Intestinal microbiome harbors a diversified microbial genome which is 150 times greater than human genes and regarded collectively as a microbial organ that performs many functions which the human host is unable to process. 5 -7 Currently, in literature archive, membrane transporters have been recognized to be important determinants in regulating drug pharmacokinetics and pharmacodynamics 8 and play key roles in the influx and efflux of various nutrients and drugs in gut epithelial cells. 9 Human peptide transporter (hPepT 1) present on the apical side of the enterocyte membrane mediates sulpiride transport in the systemic circulation. 10 Such transporters could also be present in the gut microbiome analogous to different eukaryotic cell transporters. 11 hPepT 1 share 23% sequence similarity to YdgR (proton-coupled oligopeptide transporter) present in the inner membrane of E. coli. 12
We hypothesize that transporters in the membrane of the gut epithelial cells and microbial cells embedded in the intestinal mucus layer 13 may compete for the uptake of a orally administered drug. 4 Results presented by Prabhala et al. (2017) 13 proposed that commonly used drugs, like sulpiride, enters the bacterial cell by the bacterial POTs (proton-coupled oligopeptide transporters) in case of E. coli. Therefore, in the current study, we postulated that the sulpiride may also serve as a substrate for gut microbiome since several gut microbes contain POT gene in their genome.
Materials and Methods
Animals, Housing and Diet
Healthy Wistar albino male rats (n = 36) aged 8 to 10 weeks and weigh around 160 ± 20 grams were selected for the current study. The rats were raised in the Animal Research Lab, Department of Physiology, Government College University, Faisalabad. The selected animals were transferred to experimental cages in an isolated room with 25 ± 2 °C temperature, 12-hour light/12-hour dark period and with 40-60% humidity maintained for 24 hours at the animal workstation.

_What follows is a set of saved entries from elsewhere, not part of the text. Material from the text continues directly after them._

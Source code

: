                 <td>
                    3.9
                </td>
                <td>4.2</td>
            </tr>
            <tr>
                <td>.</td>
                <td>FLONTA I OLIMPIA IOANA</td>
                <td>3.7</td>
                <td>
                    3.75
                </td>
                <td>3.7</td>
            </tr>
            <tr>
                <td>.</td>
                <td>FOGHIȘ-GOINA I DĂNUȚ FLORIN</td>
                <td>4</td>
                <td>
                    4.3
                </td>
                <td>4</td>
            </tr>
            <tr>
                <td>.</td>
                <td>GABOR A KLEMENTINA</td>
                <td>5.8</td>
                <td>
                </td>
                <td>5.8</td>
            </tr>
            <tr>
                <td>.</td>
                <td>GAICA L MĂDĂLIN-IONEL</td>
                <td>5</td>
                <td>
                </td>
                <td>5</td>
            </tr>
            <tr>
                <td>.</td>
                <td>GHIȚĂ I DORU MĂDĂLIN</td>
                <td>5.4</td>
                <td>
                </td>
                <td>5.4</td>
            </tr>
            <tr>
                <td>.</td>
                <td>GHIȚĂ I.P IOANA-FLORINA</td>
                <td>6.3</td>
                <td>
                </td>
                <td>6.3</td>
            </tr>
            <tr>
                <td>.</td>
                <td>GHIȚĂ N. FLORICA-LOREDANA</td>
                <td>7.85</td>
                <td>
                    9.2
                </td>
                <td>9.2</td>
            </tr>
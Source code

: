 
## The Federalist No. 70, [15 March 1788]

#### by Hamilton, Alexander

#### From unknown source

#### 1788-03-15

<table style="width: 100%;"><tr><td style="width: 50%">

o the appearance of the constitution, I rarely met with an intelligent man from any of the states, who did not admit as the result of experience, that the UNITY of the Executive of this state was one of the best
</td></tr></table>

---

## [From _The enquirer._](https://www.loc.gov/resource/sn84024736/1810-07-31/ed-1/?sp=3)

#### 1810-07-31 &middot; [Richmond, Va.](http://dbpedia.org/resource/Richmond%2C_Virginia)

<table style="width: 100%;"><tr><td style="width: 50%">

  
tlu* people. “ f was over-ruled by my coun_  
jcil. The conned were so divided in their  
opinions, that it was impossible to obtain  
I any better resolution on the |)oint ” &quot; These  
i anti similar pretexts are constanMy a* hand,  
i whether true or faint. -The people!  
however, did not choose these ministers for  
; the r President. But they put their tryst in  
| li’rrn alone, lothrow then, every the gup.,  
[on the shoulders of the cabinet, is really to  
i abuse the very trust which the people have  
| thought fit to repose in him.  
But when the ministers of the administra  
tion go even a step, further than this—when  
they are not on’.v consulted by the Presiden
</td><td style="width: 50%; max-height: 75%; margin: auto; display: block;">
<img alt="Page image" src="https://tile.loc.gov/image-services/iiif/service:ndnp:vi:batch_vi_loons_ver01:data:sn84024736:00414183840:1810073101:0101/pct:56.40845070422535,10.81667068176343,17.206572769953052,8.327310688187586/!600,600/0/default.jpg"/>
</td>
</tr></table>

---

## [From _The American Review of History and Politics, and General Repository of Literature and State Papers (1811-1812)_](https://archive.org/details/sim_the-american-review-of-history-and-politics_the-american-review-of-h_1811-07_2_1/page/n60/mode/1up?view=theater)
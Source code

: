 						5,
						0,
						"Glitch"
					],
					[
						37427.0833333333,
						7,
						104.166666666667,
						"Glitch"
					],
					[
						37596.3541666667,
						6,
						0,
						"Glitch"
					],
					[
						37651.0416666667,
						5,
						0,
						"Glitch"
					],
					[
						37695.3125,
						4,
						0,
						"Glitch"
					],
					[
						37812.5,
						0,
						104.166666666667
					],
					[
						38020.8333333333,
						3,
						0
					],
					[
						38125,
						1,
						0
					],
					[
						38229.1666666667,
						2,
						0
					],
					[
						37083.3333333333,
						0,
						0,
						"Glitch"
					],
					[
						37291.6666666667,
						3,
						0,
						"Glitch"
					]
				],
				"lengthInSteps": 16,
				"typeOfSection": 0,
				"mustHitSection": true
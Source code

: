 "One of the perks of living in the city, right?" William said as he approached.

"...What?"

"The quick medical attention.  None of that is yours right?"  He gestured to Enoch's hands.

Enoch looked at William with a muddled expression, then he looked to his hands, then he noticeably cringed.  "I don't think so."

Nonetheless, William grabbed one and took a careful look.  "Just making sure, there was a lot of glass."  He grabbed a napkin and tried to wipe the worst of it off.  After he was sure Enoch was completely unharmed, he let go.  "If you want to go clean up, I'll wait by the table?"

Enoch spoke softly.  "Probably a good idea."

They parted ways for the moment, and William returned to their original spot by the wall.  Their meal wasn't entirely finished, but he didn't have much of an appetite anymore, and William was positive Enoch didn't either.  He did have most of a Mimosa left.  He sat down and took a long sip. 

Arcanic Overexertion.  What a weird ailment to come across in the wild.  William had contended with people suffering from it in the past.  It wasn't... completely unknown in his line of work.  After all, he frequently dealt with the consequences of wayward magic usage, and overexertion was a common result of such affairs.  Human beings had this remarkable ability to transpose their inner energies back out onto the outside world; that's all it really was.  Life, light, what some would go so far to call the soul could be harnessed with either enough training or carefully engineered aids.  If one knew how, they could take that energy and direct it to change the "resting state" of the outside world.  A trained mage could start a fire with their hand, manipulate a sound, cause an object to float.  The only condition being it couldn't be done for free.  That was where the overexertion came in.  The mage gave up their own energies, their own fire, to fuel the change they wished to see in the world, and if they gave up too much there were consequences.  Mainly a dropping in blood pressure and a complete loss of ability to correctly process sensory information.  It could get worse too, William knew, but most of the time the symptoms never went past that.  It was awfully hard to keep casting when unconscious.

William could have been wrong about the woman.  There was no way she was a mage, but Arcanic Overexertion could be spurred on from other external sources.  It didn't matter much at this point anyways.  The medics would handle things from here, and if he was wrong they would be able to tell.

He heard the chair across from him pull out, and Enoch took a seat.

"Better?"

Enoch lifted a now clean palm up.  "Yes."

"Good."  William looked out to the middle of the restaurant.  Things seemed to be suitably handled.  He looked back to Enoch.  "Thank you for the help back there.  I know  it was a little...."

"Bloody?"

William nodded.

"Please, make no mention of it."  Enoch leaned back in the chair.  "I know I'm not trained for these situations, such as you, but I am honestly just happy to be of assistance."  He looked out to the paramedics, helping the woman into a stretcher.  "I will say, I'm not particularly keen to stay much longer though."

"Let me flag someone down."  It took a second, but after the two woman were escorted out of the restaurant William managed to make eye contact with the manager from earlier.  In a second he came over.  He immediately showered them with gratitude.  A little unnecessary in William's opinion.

Chow maintenance diet composed of 76% starch, 10% protein and 10% oils was served, which was consumed on an average of 46g/kg of body weight daily. Autoclaved water was provided, and water bottles were changed every day during acclimatization and experimentation. The rats were fasted 8 hours before the oral administration of drugs to avoid the influence of food. Rats were simply decapitated with a sharp knife at the end of each experiment. All the planned experiments and drug administration protocols were followed by the written consent of the Ethical Review Board, Government College University, Faisalabad with Reference No. GCUF/ERB/131.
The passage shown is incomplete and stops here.